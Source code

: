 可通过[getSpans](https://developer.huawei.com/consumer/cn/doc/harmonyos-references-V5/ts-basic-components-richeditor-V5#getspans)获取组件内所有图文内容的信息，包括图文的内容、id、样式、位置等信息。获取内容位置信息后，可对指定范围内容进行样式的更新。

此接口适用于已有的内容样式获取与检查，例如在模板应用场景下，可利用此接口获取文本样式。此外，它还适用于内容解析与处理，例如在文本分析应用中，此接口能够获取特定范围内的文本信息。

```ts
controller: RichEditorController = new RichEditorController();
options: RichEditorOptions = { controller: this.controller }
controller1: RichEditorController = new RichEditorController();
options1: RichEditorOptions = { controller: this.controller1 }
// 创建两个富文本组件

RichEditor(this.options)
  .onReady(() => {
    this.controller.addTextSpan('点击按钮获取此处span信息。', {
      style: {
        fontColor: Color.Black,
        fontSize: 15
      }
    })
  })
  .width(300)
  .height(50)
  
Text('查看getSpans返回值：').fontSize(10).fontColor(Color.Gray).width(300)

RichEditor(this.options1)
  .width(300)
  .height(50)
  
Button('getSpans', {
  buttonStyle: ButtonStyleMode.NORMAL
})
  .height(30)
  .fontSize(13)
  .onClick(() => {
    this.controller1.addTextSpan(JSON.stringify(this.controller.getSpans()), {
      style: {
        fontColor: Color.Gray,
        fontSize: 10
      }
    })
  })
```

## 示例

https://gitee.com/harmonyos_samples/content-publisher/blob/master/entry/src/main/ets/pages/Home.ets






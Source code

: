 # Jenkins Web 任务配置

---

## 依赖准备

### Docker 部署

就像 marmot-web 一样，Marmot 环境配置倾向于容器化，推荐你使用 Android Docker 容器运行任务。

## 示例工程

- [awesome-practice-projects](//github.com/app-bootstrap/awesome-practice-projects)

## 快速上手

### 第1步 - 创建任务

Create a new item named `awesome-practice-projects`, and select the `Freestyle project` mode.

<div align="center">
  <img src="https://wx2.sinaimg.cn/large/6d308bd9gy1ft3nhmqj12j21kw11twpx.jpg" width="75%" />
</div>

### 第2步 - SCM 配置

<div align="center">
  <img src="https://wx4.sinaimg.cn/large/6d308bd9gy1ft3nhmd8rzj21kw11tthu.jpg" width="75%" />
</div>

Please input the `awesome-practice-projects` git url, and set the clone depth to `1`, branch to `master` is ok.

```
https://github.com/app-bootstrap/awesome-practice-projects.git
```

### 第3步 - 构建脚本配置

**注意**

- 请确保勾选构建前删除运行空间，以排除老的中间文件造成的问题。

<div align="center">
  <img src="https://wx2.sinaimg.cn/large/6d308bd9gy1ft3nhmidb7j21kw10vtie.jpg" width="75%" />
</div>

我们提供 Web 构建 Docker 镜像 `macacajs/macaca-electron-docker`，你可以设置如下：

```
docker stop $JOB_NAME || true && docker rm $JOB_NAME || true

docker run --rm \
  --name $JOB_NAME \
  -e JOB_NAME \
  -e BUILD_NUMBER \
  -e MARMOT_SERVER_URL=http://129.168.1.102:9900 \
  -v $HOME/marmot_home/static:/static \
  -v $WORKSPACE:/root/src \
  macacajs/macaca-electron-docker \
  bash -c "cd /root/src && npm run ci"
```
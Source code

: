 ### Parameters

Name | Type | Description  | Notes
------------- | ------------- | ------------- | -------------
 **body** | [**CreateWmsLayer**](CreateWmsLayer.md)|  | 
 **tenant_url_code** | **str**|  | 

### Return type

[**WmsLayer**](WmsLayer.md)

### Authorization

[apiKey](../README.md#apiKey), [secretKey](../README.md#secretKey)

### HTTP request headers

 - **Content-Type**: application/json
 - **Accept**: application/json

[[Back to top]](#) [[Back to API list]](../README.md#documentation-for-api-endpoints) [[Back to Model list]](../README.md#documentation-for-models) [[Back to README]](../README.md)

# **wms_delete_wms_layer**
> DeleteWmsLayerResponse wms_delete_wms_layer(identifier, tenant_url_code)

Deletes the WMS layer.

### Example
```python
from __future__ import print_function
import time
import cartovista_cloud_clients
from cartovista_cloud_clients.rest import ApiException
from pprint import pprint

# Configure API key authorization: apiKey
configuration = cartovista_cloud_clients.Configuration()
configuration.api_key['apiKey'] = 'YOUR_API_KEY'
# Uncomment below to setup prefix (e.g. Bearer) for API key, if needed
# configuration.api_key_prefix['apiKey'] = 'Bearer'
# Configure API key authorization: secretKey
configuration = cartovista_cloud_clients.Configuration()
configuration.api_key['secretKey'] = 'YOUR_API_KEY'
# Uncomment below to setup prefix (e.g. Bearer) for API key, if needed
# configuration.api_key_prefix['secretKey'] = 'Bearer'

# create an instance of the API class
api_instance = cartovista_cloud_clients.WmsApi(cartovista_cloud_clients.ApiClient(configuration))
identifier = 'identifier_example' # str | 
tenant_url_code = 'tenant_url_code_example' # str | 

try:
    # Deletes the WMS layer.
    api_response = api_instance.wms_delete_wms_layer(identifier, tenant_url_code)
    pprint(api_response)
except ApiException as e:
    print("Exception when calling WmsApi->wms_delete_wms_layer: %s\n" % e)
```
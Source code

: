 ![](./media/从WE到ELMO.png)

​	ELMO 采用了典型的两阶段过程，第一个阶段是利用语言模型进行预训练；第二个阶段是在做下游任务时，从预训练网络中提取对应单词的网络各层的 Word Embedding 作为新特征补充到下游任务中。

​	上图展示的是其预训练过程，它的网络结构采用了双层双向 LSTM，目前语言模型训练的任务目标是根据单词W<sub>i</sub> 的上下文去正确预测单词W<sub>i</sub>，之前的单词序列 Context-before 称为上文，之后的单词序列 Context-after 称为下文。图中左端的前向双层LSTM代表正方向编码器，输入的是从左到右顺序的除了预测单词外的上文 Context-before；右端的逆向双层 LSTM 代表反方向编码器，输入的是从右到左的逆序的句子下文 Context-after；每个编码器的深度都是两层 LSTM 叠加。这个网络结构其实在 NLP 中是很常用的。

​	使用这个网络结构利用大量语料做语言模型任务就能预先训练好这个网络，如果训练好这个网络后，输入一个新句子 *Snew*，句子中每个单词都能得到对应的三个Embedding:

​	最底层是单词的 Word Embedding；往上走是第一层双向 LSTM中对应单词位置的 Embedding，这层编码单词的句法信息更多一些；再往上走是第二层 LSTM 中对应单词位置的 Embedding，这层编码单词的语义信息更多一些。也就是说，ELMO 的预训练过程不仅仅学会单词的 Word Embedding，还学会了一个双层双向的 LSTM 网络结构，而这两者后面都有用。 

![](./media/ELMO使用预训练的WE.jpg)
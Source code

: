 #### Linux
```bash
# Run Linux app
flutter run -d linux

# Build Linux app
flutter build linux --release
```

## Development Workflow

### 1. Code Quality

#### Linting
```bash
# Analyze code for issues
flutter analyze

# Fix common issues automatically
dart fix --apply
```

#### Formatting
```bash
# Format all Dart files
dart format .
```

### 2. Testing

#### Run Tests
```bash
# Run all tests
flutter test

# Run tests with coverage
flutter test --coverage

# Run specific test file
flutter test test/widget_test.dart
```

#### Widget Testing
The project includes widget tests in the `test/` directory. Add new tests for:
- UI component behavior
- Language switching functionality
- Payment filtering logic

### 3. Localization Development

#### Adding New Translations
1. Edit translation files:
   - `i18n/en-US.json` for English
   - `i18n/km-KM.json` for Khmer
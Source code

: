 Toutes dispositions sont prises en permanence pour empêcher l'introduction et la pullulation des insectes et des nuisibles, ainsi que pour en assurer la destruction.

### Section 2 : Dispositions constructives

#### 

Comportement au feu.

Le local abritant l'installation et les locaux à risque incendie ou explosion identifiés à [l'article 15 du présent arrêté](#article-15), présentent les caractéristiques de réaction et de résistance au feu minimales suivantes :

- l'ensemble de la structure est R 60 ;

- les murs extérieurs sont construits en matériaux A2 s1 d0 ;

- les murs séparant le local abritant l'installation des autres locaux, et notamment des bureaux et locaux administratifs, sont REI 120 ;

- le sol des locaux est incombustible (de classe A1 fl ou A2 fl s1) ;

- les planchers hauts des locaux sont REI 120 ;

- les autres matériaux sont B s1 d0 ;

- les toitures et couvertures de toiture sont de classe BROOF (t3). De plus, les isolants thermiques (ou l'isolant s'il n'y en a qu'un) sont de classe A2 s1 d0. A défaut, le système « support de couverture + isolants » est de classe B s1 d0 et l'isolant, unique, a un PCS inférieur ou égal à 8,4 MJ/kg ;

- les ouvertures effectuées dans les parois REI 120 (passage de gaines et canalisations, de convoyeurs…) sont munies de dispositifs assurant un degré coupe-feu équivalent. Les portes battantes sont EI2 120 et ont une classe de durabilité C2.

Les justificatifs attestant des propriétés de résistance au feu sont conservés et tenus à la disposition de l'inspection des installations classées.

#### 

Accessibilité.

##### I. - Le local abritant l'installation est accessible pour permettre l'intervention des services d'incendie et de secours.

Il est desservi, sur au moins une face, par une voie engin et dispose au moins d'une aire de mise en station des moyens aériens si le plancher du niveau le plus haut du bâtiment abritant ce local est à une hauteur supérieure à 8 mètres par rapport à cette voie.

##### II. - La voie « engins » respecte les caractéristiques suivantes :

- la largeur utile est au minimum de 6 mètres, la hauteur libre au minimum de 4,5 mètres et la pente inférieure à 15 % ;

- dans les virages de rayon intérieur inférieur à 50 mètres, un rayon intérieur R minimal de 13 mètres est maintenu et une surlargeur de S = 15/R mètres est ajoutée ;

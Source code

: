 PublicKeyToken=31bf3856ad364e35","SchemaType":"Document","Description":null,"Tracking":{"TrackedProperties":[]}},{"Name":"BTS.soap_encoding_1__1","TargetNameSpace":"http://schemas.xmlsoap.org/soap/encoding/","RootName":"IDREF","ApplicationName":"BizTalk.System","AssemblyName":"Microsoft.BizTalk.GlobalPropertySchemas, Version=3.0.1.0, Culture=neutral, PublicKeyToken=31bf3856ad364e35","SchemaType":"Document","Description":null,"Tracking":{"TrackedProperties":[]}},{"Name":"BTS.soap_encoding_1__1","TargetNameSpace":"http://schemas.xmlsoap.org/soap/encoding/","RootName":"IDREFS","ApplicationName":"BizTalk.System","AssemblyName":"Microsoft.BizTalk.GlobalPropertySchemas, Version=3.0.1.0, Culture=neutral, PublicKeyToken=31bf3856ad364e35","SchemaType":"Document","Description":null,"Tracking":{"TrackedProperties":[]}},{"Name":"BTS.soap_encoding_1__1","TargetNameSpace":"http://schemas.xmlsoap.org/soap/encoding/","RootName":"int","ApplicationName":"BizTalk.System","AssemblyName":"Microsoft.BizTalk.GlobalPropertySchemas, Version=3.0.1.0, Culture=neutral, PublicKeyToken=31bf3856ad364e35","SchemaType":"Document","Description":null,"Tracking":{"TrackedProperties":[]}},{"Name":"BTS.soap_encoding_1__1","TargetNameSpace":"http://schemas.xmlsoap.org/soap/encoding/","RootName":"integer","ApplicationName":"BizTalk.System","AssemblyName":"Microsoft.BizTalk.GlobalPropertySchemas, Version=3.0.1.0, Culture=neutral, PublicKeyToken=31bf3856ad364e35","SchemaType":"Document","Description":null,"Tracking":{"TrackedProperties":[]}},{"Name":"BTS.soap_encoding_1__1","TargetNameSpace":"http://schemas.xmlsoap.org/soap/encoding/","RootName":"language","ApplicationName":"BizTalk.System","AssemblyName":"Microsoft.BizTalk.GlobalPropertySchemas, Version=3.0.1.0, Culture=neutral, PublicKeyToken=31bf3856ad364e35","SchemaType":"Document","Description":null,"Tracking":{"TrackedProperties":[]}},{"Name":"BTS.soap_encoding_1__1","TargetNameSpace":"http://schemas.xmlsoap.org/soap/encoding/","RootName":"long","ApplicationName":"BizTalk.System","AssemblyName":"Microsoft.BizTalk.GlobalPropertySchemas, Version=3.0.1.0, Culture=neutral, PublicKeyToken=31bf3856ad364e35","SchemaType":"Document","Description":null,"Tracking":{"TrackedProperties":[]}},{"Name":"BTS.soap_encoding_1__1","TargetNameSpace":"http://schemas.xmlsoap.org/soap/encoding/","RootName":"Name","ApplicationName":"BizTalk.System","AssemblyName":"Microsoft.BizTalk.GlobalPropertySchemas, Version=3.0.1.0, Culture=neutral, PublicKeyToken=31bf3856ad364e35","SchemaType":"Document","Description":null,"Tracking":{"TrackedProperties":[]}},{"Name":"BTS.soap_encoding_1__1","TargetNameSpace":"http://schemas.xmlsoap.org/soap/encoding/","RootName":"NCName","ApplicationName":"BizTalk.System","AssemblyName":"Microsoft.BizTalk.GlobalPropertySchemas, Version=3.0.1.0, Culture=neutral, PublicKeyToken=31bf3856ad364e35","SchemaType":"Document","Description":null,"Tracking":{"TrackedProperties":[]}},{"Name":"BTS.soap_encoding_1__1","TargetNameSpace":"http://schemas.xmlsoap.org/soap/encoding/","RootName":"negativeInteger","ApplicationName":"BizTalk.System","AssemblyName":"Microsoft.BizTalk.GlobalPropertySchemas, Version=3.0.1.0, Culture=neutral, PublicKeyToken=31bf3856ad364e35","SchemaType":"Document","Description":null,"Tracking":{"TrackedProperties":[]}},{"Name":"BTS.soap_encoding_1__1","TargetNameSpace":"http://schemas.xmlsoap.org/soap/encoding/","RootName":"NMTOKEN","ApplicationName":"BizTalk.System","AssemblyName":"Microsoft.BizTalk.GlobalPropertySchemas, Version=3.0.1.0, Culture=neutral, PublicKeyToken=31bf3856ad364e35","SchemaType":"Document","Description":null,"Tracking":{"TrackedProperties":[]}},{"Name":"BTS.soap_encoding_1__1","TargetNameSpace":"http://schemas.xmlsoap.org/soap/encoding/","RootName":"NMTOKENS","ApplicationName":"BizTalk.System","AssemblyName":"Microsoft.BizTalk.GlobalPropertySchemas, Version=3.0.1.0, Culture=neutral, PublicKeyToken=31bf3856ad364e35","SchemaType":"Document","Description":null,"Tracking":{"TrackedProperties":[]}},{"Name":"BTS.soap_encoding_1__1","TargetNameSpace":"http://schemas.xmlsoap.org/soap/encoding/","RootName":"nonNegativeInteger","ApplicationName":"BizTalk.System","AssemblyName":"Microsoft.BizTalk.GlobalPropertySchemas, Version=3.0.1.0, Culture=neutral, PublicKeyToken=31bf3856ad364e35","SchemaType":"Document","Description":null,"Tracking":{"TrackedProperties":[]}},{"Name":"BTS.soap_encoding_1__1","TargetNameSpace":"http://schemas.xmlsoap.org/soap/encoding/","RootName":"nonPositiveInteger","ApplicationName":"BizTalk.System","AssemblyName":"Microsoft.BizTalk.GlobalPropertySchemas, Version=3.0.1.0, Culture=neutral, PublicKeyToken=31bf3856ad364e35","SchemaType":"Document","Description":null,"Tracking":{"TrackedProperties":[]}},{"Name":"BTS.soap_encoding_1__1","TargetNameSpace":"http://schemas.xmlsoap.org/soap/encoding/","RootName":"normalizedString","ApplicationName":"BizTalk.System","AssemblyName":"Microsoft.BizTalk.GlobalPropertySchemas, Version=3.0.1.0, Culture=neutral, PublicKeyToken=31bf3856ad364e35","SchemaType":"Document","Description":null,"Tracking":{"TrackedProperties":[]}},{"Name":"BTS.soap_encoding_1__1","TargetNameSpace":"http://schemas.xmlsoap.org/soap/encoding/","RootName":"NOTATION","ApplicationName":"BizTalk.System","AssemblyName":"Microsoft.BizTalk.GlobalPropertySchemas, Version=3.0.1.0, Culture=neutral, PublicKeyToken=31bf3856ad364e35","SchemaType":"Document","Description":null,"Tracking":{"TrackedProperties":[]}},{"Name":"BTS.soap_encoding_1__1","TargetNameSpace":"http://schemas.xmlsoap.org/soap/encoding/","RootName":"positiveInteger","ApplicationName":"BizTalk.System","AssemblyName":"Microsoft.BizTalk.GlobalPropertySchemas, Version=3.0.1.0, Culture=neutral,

* * *

_EXERCISE AIM_: Each line of the entries holding the string "README" should be found and copied.

_SOLVED PROBLEM_:
[apiKey](../README.md#apiKey), [secretKey](../README.md#secretKey)
[[Back to top]](#) [[Back to API list]](../README.md#documentation-for-api-endpoints) [[Back to Model list]](../README.md#documentation-for-models) [[Back to README]](../README.md)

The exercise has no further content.